**Description of the task**
Provide an exact reproduction of every entry.

[Recorded data]
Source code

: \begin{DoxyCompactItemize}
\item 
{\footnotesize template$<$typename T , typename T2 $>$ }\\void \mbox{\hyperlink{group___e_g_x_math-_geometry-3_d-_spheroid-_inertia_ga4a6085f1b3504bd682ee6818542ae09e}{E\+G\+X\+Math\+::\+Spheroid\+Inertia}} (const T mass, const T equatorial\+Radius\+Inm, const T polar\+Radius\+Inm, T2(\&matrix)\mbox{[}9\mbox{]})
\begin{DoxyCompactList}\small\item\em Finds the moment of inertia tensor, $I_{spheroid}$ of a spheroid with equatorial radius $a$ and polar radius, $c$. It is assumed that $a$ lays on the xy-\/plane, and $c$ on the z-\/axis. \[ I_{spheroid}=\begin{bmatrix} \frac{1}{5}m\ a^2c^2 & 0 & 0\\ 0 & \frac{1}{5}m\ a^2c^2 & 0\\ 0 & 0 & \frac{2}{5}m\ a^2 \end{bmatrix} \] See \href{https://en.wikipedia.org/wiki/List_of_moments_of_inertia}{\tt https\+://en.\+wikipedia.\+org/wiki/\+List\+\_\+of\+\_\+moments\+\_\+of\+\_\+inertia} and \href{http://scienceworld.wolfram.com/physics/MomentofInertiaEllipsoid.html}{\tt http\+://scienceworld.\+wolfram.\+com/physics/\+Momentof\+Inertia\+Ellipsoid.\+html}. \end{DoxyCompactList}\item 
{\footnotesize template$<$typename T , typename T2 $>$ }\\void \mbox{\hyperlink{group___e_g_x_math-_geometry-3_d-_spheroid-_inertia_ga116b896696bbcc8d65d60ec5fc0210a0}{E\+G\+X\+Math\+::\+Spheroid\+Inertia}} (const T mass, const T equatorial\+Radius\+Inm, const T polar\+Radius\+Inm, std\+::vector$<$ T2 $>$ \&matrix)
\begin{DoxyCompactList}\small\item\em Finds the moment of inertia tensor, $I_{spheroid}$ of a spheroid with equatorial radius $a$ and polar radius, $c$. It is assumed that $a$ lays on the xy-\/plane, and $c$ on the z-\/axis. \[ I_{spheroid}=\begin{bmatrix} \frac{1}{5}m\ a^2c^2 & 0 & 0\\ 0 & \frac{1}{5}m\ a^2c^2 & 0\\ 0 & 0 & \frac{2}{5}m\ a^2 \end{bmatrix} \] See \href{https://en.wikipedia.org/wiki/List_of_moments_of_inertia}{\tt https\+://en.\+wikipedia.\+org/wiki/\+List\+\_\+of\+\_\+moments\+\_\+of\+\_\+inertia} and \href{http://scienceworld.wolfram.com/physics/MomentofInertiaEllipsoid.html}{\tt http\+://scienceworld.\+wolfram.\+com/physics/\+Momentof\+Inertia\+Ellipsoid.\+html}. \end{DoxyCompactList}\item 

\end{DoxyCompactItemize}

**Exercise result**
Source code

: \begin{DoxyCompactItemize}
\item 
{\footnotesize template$<$typename T , typename T2 $>$ }\\void \mbox{\hyperlink{group___e_g_x_math-_geometry-3_d-_spheroid-_inertia_ga4a6085f1b3504bd682ee6818542ae09e}{E\+G\+X\+Math\+::\+Spheroid\+Inertia}} (const T mass, const T equatorial\+Radius\+Inm, const T polar\+Radius\+Inm, T2(\&matrix)\mbox{[}9\mbox{]})
\begin{DoxyCompactList}\small\item\em Finds the moment of inertia tensor, $I_{spheroid}$ of a spheroid with equatorial radius $a$ and polar radius, $c$. It is assumed that $a$ lays on the xy-\/plane, and $c$ on the z-\/axis. \[ I_{spheroid}=\begin{bmatrix} \frac{1}{5}m\ a^2c^2 & 0 & 0\\ 0 & \frac{1}{5}m\ a^2c^2 & 0\\ 0 & 0 & \frac{2}{5}m\ a^2 \end{bmatrix} \] See \href{https://en.wikipedia.org/wiki/List_of_moments_of_inertia}{\tt https\+://en.\+wikipedia.\+org/wiki/\+List\+\_\+of\+\_\+moments\+\_\+of\+\_\+inertia} and \href{http://scienceworld.wolfram.com/physics/MomentofInertiaEllipsoid.html}{\tt http\+://scienceworld.\+wolfram.\+com/physics/\+Momentof\+Inertia\+Ellipsoid.\+html}. \end{DoxyCompactList}\item 
{\footnotesize template$<$typename T , typename T2 $>$ }\\void \mbox{\hyperlink{group___e_g_x_math-_geometry-3_d-_spheroid-_inertia_ga116b896696bbcc8d65d60ec5fc0210a0}{E\+G\+X\+Math\+::\+Spheroid\+Inertia}} (const T mass, const T equatorial\+Radius\+Inm, const T polar\+Radius\+Inm, std\+::vector$<$ T2 $>$ \&matrix)
\begin{DoxyCompactList}\small\item\em Finds the moment of inertia tensor, $I_{spheroid}$ of a spheroid with equatorial radius $a$ and polar radius, $c$. It is assumed that $a$ lays on the xy-\/plane, and $c$ on the z-\/axis. \[ I_{spheroid}=\begin{bmatrix} \frac{1}{5}m\ a^2c^2 & 0 & 0\\ 0 & \frac{1}{5}m\ a^2c^2 & 0\\ 0 & 0 & \frac{2}{5}m\ a^2 \end{bmatrix} \] See \href{https://en.wikipedia.org/wiki/List_of_moments_of_inertia}{\tt https\+://en.\+wikipedia.\+org/wiki/\+List\+\_\+of\+\_\+moments\+\_\+of\+\_\+inertia} and \href{http://scienceworld.wolfram.com/physics/MomentofInertiaEllipsoid.html}{\tt http\+://scienceworld.\+wolfram.\+com/physics/\+Momentof\+Inertia\+Ellipsoid.\+html}. \end{DoxyCompactList}\item 

\end{DoxyCompactItemize}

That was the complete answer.